A few years back, I bought one of Native Instruments "Komplete" bundles during a holiday sale, and I had a lot of fun playing around with Kontat and a couple of their synth plugins. At the time I was mostly making music on my MacBook, but I eventually decided I wanted a dedicated desktop machine for recording and production.
I like building PCs and tinkering with stuff. So instead of grabbing a Mac Mini, I bought an Intel NUC and put it in a fanless, passively cooled enclosure so I could run it completely silently. It cost about $800 USD all in, which is as much as a "mid tier" Mac Mini, but with four times the RAM and twice the storage. And there's still room in the enclosure for a SATA SSD, so I can pack a few more terabytes in there if I need to, which is nice.
While I did have a go at installing NixOS on it, I was pretty new to nix at the time and it didn't quite work out. I eventually caved and installed Windows on the thing so I could actually make some music with it instead of tinker with setting things up.
Fast forward a bit, and Windows finally wore me down with its constant updates breaking things. I decided to revisit running NixOS on this thing, and after backing up the important stuff, I wiped my disk and set up a clean NixOS install. As soon as the system was set up, I started trying to get the Native Instruments stuff working via wine. This turned out to be enough of a hassle that I figure it's worth blogging about to hopefully save the next poor soul a few hours.
If you want to skip all the chatter and try it for yourself, head to my native-access-nix repo and give it a try!
The plan
I had read that most Native Instruments plugins work well with yabridge, a marvelous hack that runs Windows VST plugins using wine and shuffles audio data to a linux VST host that DAWs can use. The problem is that you need to install things using NI's installer app "Native Access", so that it can write a license receipt or whatever it does to mark your stuff as legit. The latest version of Native Access is based on electron and doesn't run via wine, but luckily they make the last release of Native Access v1 available to download to support older versions of Windows.
I had previously found a really nice way to wrap wine apps with nix that I used to get an ancient version of Amazon's Kindle app running. It works by creating a wine "prefix" (an isolated wine installation, basically) for each wrapped app and using a "first run script" to run the installer EXE file when you first try to run the app.
So, the plan was to use the wrapWine
helper to install Native Access v1 and use yabridge
to run the plugins, using the excellent REAPER as the DAW.
The struggle
There followed a few days of flailing around trying to figure out how to install the app and get it to run without crashing.

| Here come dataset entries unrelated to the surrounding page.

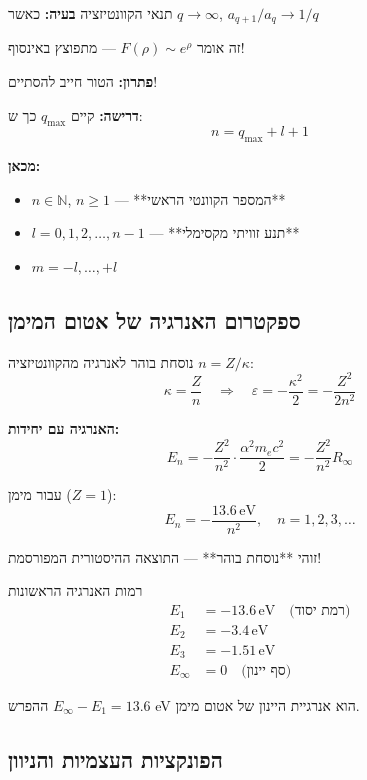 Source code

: \begin{importantbox}{תנאי הקוונטיזציה}
\textbf{בעיה:} כאשר $q \to \infty$, $a_{q+1}/a_q \to 1/q$

זה אומר $F(\rho) \sim e^\rho$ — מתפוצץ באינסוף! \xmark

\textbf{פתרון:} הטור חייב להסתיים!

\textbf{דרישה:} קיים $q_{\max}$ כך ש:
\[
n = q_{\max} + l + 1
\]

\textbf{מכאן:}
\begin{itemize}
    \item $n \in \mathbb{N}$, $n \geq 1$ — **המספר הקוונטי הראשי**
    \item $l = 0, 1, 2, \ldots, n-1$ — **תנע זוויתי מקסימלי**
    \item $m = -l, \ldots, +l$
\end{itemize}
\end{importantbox}

\subsection{ספקטרום האנרגיה של אטום המימן}

\begin{theorembox}{נוסחת בוהר לאנרגיה}
מהקוונטיזציה $n = Z/\kappa$:
\[
\kappa = \frac{Z}{n} \quad \Rightarrow \quad \varepsilon = -\frac{\kappa^2}{2} = -\frac{Z^2}{2n^2}
\]

\textbf{האנרגיה עם יחידות:}
\[
E_n = -\frac{Z^2}{n^2} \cdot \frac{\alpha^2 m_e c^2}{2} = -\frac{Z^2}{n^2} R_\infty
\]

עבור מימן ($Z=1$):
\[
\boxed{E_n = -\frac{13.6 \, \text{eV}}{n^2}, \quad n = 1, 2, 3, \ldots}
\]

זוהי **נוסחת בוהר** — התוצאה ההיסטורית המפורסמת!
\end{theorembox}

\begin{examplebox}{רמות האנרגיה הראשונות}
\begin{align*}
E_1 &= -13.6 \, \text{eV} \quad \text{(רמת יסוד)} \\
E_2 &= -3.4 \, \text{eV} \\
E_3 &= -1.51 \, \text{eV} \\
E_\infty &= 0 \quad \text{(סף יינון)}
\end{align*}

ההפרש $E_\infty - E_1 = 13.6$ eV הוא אנרגיית היינון של אטום מימן.
\end{examplebox}

\subsection{הפונקציות העצמיות והניוון}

The key to getting the Native Access installer to work correctly is to tell wine to pretend to be Windows 10 instead of its default. In the wrapWine
first run script, I use winecfg /v win10
before running the installer to set the version. With lower Windows versions, the installer will try to install a driver for mounting ISO images, which wine doesn't like, and the install gets stuck and hangs forever.
Once installed, the app would crash immediately with a bunch of cryptic errors. I spent a while trying out various "winetricks", which generally work by downloading DLLs from Microsoft and using them instead of wine's built-in implementations. After much experimentation, I discovered the magic trick, ucrtbase2019
. With that in place, the app starts and asks you to log in with your Native Instruments account.
Success!
Installing Kontakt worked right away, but a bunch of other plugins failed to install with an error message saying that Native Access was unable to mount an ISO image. This is a known issue with Native Access running in wine, and the yabridge
README has helpful instructions for how to work around it by mounting the downloaded ISO in linux and running the installer with wine.
I did that manually a few times before I got bored and decided to write a script to automate the process. The ni-plugin-install
script will scan the Downloads folder inside the wine prefix and ask which ISO file you want to install, then mount it and run the installer using the same wine prefix, so everything ends up where it's supposed to. Once you install the plugin manually, you can open Native Access again and it will discover the installation and do whatever license registration thing it needs to do to make it usable.
Wrapping up
I initially hacked all this together in my main nix-config repo, but as this seems like something other nix nerds might find useful, I decided to split it out into its own nix flake.
If you're running NixOS and want to install Native Instruments stuff, check out native-access-nix and let me know how it goes! It should also work on other Linux distributions, so long as you have a flake-enabled nix installed, but I haven't tried that yet, so no promises.
While it was a bit of a pain to get everything working, the beauty of nix is that it's likely to stay working, and I can set the whole thing up on a new machine in the future without needing to decipher my cryptic notes or go hunting through old forum posts. And it feels pretty good to know that I'll never see an ad for Candy Crush in my taskbar because some product manager at Microsoft is gunning for a promotion.